Secondo quanto riferito, Donald Trump è “imperturbabile” dal suo processo per frode Credito: Bang Showbiz

Si dice che Donald Trump sia “imperturbabile” dal suo processo per frode.

L’ex presidente americano, 77 anni, è accusato di aver gonfiato la sua ricchezza con i bilanci presentati alle banche per ottenere prestiti – e la settimana scorsa ha affrontato il suo ex avvocato Michael Cohen nel processo in corso a Manhattan, ma amico dello scandalo – il settore immobiliare di successo il magnate insiste di non essere infastidito dai suoi problemi legali.

“Trump è nella Trump Tower, impassibile e felice”, ha detto un insider a Page Six. Si comporta come se niente fosse sbagliato.
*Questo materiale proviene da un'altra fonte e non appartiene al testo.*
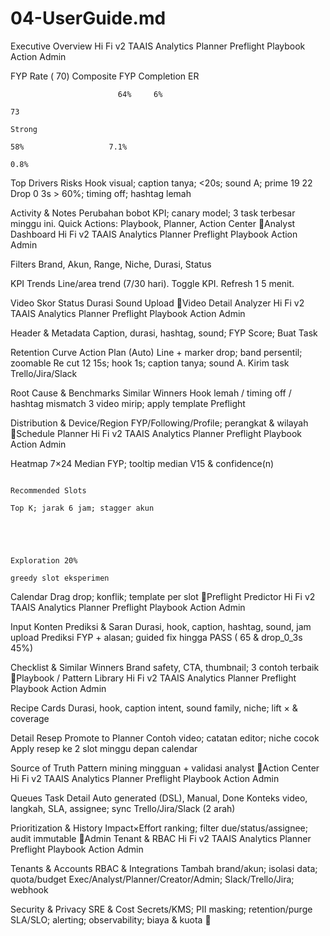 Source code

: <!-- generated: 2025-09-28 18:53:33 UTC -->

# 04-UserGuide.md

Executive Overview Hi Fi v2
TAAIS                Analytics           Planner          Preflight        Playbook          Action               Admin


 FYP Rate ( 70)                                Composite FYP                                  Completion                                   ER

                            64%     6%
                                                                                73
                                                                                Strong
                                                                                                                          58%                   7.1%
                                                                                                                                                  0.8%



 Top Drivers                                                                                  Risks
 Hook visual; caption tanya; <20s; sound A; prime 19 22                                       Drop 0 3s > 60%; timing off; hashtag lemah




 Activity & Notes
 Perubahan bobot KPI; canary model; 3 task terbesar minggu ini. Quick Actions: Playbook, Planner, Action Center
Analyst Dashboard Hi Fi v2
TAAIS                 Analytics          Planner               Preflight     Playbook   Action   Admin


 Filters
 Brand, Akun, Range, Niche, Durasi, Status

 KPI Trends
 Line/area trend (7/30 hari). Toggle KPI. Refresh 1 5 menit.




 Video                            Skor                              Status              Durasi           Sound   Upload
Video Detail Analyzer Hi Fi v2
TAAIS                 Analytics         Planner          Preflight   Playbook   Action   Admin


 Header & Metadata
 Caption, durasi, hashtag, sound; FYP Score; Buat Task


 Retention Curve                                                                                 Action Plan (Auto)
 Line + marker drop; band persentil; zoomable                                                    Re cut 12 15s; hook 1s; caption tanya; sound A. Kirim task Trello/Jira/Slack




 Root Cause & Benchmarks                                                                         Similar Winners
 Hook lemah / timing off / hashtag mismatch                                                      3 video mirip; apply template Preflight




 Distribution & Device/Region
 FYP/Following/Profile; perangkat & wilayah
Schedule Planner Hi Fi v2
TAAIS                 Analytics          Planner   Preflight   Playbook   Action   Admin


 Heatmap 7×24
 Median FYP; tooltip median V15 & confidence(n)



                                                                                           Recommended Slots
                                                                                           Top K; jarak 6 jam; stagger akun




                                                                                           Exploration 20%
                                                                                            greedy slot eksperimen



 Calendar
 Drag drop; konflik; template per slot
Preflight Predictor Hi Fi v2
TAAIS                Analytics         Planner       Preflight   Playbook       Action            Admin


 Input Konten                                                      Prediksi & Saran
 Durasi, hook, caption, hashtag, sound, jam upload                 Prediksi FYP + alasan; guided fix hingga PASS ( 65 & drop_0_3s 45%)




 Checklist & Similar Winners
 Brand safety, CTA, thumbnail; 3 contoh terbaik
Playbook / Pattern Library Hi Fi v2
TAAIS                 Analytics          Planner           Preflight    Playbook   Action    Admin


 Recipe Cards
 Durasi, hook, caption intent, sound family, niche; lift × & coverage




 Detail Resep                                                                               Promote to Planner
 Contoh video; catatan editor; niche cocok                                                  Apply resep ke 2 slot minggu depan calendar




 Source of Truth
 Pattern mining mingguan + validasi analyst
Action Center Hi Fi v2
TAAIS                 Analytics         Planner           Preflight         Playbook           Action             Admin


 Queues                                                         Task Detail
 Auto generated (DSL), Manual, Done                             Konteks video, langkah, SLA, assignee; sync Trello/Jira/Slack (2 arah)




 Prioritization & History
 Impact×Effort ranking; filter due/status/assignee; audit immutable
Admin Tenant & RBAC Hi Fi v2
TAAIS                Analytics         Planner   Preflight   Playbook   Action           Admin


 Tenants & Accounts                                                     RBAC & Integrations
 Tambah brand/akun; isolasi data; quota/budget                          Exec/Analyst/Planner/Creator/Admin; Slack/Trello/Jira; webhook




 Security & Privacy                                                     SRE & Cost
 Secrets/KMS; PII masking; retention/purge                              SLA/SLO; alerting; observability; biaya & kuota

Proietta forza e sembra in cima al mondo, non nervoso o ansioso.

Il pubblico sembra altrettanto “imperturbabile”, con un nuovo sondaggio che mostra che i newyorkesi danno al presidente Joe Biden solo nove punti di vantaggio su Trump nella corsa presidenziale del 2024.

La scorsa settimana Trump si è ritirato dal processo per frode da 250 milioni di dollari dopo una serie di problemi legali che includevano una multa di 10.000 dollari.

L’ex giudice “tirocinante” è stato coinvolto nel dramma in aula il 25 ottobre dopo che uno dei suoi avvocati ha finito di interrogare il suo avvocato diventato rivale Michael Cohen, 57 anni, che ha testimoniato che Trump non gli aveva ordinato di gonfiare il valore dei suoi beni.

Trump aveva accusato il giudice e la persona “seduta accanto a lui” di essere “molto partigiani” nelle dichiarazioni rilasciate alla stampa all’inizio della giornata.

Il giudice Arthur Engoron ha ritenuto che i commenti violassero un’ordinanza che vietava di parlare di dipendenti del tribunale durante il processo civile per frode commerciale.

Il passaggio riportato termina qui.